RECORDS SHOWN Block Start

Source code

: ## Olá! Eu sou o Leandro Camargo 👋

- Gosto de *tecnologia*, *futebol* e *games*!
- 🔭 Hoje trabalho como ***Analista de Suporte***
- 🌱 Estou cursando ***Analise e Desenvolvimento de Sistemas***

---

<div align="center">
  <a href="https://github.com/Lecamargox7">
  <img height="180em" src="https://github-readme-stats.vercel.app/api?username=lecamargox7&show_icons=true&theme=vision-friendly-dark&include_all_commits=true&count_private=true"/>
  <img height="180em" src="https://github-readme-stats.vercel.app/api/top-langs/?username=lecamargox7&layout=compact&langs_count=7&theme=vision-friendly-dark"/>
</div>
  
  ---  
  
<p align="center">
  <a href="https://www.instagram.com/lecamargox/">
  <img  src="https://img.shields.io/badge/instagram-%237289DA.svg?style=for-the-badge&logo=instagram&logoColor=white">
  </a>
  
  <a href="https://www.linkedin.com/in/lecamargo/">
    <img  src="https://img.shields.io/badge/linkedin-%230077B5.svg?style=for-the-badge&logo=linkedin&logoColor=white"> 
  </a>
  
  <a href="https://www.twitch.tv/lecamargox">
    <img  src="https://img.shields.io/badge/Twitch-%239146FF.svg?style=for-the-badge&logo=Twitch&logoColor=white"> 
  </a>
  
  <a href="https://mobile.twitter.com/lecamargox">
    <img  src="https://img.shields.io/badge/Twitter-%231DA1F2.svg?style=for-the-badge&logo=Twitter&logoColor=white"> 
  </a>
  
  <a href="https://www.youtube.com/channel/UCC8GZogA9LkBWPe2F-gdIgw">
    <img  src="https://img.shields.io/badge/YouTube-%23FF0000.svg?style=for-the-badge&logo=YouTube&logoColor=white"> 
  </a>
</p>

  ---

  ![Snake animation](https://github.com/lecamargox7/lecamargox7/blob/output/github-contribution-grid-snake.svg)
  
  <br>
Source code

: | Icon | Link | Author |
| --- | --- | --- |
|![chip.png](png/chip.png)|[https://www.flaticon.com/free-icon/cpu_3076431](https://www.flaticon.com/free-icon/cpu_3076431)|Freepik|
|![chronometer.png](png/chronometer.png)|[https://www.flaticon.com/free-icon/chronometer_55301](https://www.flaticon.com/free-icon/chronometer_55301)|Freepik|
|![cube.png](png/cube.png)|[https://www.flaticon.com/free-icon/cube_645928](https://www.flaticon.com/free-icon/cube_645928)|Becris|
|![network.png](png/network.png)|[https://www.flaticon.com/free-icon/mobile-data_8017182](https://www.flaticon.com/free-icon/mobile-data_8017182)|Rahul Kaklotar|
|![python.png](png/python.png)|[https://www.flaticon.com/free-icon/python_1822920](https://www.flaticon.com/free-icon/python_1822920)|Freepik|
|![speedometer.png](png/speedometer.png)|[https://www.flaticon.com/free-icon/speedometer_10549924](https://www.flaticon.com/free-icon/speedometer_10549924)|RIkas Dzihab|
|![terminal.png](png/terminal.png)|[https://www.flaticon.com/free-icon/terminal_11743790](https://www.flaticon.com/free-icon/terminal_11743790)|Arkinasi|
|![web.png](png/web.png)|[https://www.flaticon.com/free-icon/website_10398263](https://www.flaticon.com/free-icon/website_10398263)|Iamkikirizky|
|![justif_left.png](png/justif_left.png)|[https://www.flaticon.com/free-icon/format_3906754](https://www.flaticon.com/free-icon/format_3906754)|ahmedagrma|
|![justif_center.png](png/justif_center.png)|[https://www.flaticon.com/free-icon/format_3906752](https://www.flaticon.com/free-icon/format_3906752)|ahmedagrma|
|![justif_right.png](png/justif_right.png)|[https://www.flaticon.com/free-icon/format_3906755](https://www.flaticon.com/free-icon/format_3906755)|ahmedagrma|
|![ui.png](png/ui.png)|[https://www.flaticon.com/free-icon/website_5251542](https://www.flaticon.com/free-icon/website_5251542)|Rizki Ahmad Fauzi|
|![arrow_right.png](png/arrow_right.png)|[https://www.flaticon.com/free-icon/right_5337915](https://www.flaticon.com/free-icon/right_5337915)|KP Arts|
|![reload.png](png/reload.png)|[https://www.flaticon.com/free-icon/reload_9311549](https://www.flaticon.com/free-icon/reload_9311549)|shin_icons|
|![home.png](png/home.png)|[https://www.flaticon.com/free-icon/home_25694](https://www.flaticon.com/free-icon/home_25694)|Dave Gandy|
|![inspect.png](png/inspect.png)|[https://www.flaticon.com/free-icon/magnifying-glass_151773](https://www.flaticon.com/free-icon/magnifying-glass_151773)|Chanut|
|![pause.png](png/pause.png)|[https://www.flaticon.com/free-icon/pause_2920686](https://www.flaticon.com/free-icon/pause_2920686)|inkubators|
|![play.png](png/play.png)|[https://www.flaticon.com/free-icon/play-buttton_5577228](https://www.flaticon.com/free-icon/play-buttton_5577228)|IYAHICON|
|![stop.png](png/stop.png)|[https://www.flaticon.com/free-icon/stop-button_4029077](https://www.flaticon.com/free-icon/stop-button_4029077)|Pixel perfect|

RECORDS SHOWN Block End

▸ TASK TO COMPLETE
Whenever a line of the records holds the string "badge", pick it out and copy it.

▸ OUTPUT FOR THIS EXERCISE
  <img  src="https://img.shields.io/badge/instagram-%237289DA.svg?style=for-the-badge&logo=instagram&logoColor=white">
    <img  src="https://img.shields.io/badge/linkedin-%230077B5.svg?style=for-the-badge&logo=linkedin&logoColor=white"> 
    <img  src="https://img.shields.io/badge/Twitch-%239146FF.svg?style=for-the-badge&logo=Twitch&logoColor=white"> 
    <img  src="https://img.shields.io/badge/Twitter-%231DA1F2.svg?style=for-the-badge&logo=Twitter&logoColor=white"> 
    <img  src="https://img.shields.io/badge/YouTube-%23FF0000.svg?style=for-the-badge&logo=YouTube&logoColor=white"> 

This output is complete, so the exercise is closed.